I keep turning the pages of the album as she provides captions to the snapshots—her old friend Collette, Isabelle’s husband Albert, Pari’s own husband Eric, who had been a playwright and had died of a heart attack back in 1997. I pause at a photo of the two of them, impossibly young, sitting side by side on orange-colored cushions in some kind of restaurant, her in a white blouse, him in a T-shirt, his hair, long and limp, tied in a ponytail.

“That was the night that we met,” Pari says. “It was a setup.”

“He had a kind face.”

Pari nods. “Yes. When we get married, I thought, Oh, we will have a long time together. I thought to myself, Thirty years at least, maybe forty. Fifty, if we are lucky. Why not?” She stares at the picture, lost for a moment, then smiles lightly. “But time, it is like charm. You never have as much as you think.” She pushes the album away and sips her coffee. “And you? You never get married?”

I shrug and flip another page. “There was one close call.”

“I am sorry, ‘close call’?”

“It means I almost did. But we never made it to the ring stage.”

This is not true. It was painful and messy. Even now, the memory of it is like a soft ache behind my breastbone.

She ducks her head. “I am sorry. I am very rude.”

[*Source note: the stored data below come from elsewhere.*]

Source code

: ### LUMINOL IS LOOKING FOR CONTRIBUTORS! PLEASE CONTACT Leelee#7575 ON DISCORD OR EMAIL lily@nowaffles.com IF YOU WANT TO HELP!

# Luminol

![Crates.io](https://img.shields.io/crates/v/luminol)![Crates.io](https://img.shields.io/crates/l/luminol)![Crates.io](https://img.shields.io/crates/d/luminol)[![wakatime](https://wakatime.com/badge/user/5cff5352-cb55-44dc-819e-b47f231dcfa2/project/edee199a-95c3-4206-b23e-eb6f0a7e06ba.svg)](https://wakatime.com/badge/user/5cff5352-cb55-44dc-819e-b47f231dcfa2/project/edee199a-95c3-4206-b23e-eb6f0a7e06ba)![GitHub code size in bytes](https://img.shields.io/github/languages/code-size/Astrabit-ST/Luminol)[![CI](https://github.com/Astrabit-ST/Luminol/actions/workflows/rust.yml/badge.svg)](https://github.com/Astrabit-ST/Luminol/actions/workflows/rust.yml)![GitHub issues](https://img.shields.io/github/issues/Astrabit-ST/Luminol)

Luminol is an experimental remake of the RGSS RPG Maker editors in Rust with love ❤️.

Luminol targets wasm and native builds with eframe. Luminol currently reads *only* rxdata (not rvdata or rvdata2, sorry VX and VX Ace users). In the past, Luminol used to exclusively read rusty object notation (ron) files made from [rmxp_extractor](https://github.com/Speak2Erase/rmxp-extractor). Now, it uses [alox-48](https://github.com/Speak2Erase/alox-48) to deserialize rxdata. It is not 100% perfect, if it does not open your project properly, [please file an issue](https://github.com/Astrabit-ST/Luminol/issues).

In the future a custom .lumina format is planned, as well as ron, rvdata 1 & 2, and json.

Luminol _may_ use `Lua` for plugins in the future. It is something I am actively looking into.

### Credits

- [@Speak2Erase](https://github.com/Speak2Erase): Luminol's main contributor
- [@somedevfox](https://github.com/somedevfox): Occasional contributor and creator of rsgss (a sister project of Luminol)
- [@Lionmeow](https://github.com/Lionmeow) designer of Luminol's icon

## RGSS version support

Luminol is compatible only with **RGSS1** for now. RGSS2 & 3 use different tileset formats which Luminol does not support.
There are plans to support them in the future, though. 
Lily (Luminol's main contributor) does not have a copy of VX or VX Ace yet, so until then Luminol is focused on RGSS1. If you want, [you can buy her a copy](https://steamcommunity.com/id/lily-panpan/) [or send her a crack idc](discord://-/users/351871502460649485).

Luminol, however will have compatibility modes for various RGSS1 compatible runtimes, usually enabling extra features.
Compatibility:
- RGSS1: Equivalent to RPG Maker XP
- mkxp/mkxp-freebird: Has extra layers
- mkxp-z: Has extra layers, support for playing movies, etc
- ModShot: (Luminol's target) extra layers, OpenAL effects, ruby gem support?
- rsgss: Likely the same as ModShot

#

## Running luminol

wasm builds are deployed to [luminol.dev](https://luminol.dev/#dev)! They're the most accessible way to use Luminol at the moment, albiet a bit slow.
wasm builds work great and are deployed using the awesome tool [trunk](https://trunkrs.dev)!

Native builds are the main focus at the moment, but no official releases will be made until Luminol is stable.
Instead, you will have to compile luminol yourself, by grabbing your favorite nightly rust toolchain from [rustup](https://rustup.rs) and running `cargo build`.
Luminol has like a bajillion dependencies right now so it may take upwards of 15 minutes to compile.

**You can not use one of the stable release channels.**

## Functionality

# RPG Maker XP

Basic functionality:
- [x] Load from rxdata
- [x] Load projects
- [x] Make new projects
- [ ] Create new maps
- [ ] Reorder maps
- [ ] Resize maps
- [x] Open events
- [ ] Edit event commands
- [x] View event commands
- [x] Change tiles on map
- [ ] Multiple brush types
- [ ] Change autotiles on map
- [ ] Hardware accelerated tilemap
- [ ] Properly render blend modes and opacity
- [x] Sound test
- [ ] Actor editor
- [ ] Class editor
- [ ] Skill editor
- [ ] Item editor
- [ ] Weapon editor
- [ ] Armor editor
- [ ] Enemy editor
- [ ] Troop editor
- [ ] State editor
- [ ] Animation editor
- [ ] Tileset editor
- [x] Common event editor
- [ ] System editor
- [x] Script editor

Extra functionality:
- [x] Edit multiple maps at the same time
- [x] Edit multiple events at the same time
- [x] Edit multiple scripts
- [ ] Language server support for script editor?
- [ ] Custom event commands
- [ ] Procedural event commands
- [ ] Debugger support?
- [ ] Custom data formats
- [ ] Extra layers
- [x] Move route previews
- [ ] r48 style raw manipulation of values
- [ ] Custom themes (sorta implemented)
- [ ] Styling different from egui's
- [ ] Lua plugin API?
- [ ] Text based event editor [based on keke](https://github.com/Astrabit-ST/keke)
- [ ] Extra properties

“No. It’s fine. He found someone both more beautiful and less … encumbered, I guess. Speaking of beautiful, who is this?”

I point to a striking-looking woman with long dark hair and big eyes. In the picture, she is holding a cigarette like she is bored—elbow tucked into her side, head tilted up insouciantly—but her gaze is penetrating, defiant.

“This is Maman. My mother, Nila Wahdati. Or, I thought she was my mother. You understand.”

“She’s gorgeous,” I say.

“She was. She committed suicide. Nineteen seventy-four.”

“I’m sorry.”

“Non, non. It’s all right.” She brushes the picture absently with the side of her thumb. “Maman was elegant and talented. She read books and had many strong opinions and always she was telling them to people. But she had also very deep sadness. All my life, she gave to me a shovel and said, Fill these holes inside of me, Pari.”

I nod. I think I understand something of that.

“But I could not. And later, I did not want to. I did careless things. Reckless things.” She sits back in the chair, her shoulders slumping, puts her thin white hands in her lap. She considers for a minute before saying, “J’aurais dû être plus gentille—I should have been more kind. That is something a person will never regret. You will never say to yourself when you are old, Ah, I wish I was not good to that person. You will never think that.” For a moment, her face looks stricken. She is like a helpless schoolgirl. “It would not have been so difficult,” she says tiredly. “I should have been more kind. I should have been more like you.”

She lets out a heavy breath and folds the photo album shut. After a pause, she says brightly, “Ah, bon. Now I wish to ask something of you.”

“Of course.”

“Will you show me some of your paintings?”